Women are even less likely to know how to register on the CoWIN app and remain dependent on tech-savvy male members of their families. In contrast, data from two select districts of Delhi and Mumbai, considered having equal access to the internet, shows that men outnumbered women by 53 per cent and 23 per cent respectively. However, reverse trend can be seen in 22 districts of Chhattisgarh, 13 in Kerala, 11 in Andhra Pradesh and seven in Uttarakhand.
Besides the digital divide, there are several other underlying factors contributing to the gender disparity in getting vaccinated.
Women in particular have been suffering due to increased gender-based violence, girls dropping out of school, job losses in the unorganised sector, increased household work including child care, cooking, cleaning, and caring for the sick and the elderly, which has increased by 30 per cent during the pandemic. All this has a detrimental effect, especially on women belonging from the disadvantaged and marginalised sections of the society.
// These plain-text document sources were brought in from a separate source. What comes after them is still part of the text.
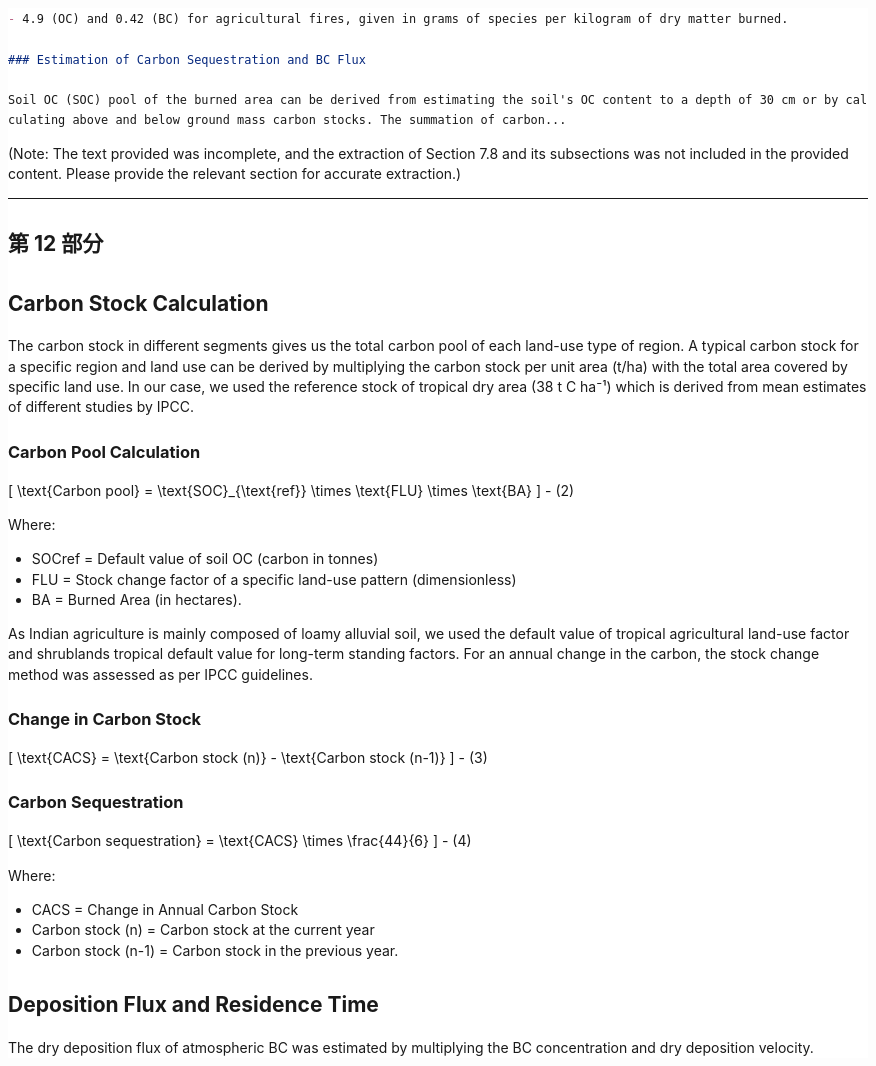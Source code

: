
 ```markdown
- 4.9 (OC) and 0.42 (BC) for agricultural fires, given in grams of species per kilogram of dry matter burned.

### Estimation of Carbon Sequestration and BC Flux

Soil OC (SOC) pool of the burned area can be derived from estimating the soil's OC content to a depth of 30 cm or by calculating above and below ground mass carbon stocks. The summation of carbon...
```

(Note: The text provided was incomplete, and the extraction of Section 7.8 and its subsections was not included in the provided content. Please provide the relevant section for accurate extraction.)

---

## 第 12 部分

## Carbon Stock Calculation

The carbon stock in different segments gives us the total carbon pool of each land-use type of region. A typical carbon stock for a specific region and land use can be derived by multiplying the carbon stock per unit area (t/ha) with the total area covered by specific land use. In our case, we used the reference stock of tropical dry area (38 t C ha⁻¹) which is derived from mean estimates of different studies by IPCC.

### Carbon Pool Calculation
\[ \text{Carbon pool} = \text{SOC}_{\text{ref}} \times \text{FLU} \times \text{BA} \]  - (2)

Where:
- SOCref = Default value of soil OC (carbon in tonnes)
- FLU = Stock change factor of a specific land-use pattern (dimensionless)
- BA = Burned Area (in hectares).

As Indian agriculture is mainly composed of loamy alluvial soil, we used the default value of tropical agricultural land-use factor and shrublands tropical default value for long-term standing factors. For an annual change in the carbon, the stock change method was assessed as per IPCC guidelines.

### Change in Carbon Stock
\[ \text{CACS} = \text{Carbon stock (n)} - \text{Carbon stock (n-1)} \]  - (3)

### Carbon Sequestration
\[ \text{Carbon sequestration} = \text{CACS} \times \frac{44}{6} \]  - (4)

Where:
- CACS = Change in Annual Carbon Stock
- Carbon stock (n) = Carbon stock at the current year
- Carbon stock (n-1) = Carbon stock in the previous year.

## Deposition Flux and Residence Time

The dry deposition flux of atmospheric BC was estimated by multiplying the BC concentration and dry deposition velocity.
A way ahead to overcome these challenges and enhance women’s access to the vaccine would be to learn lessons from past successful mass vaccination campaigns like polio and adopt an innovative and multi-pronged approach. A new approach should look at promoting effective social and behaviour communication advocacy to fight misconceptions and promote benefits of getting vaccinated; roping in ASHA workers to leverage their extensive and deep network with the community and incentivising them for every COVID shot they administer; involve elected representatives, especially women leaders to mobilise women to participate in health communication strategies; organise walk-in vaccination for women to overcome the issue of needing to register on CoWIN; encourage mobile vaccination centres and organise temporary camps for vaccination at existing Anganwadi centres to attract more women beneficiaries through ease of getting vaccinated in the vicinity.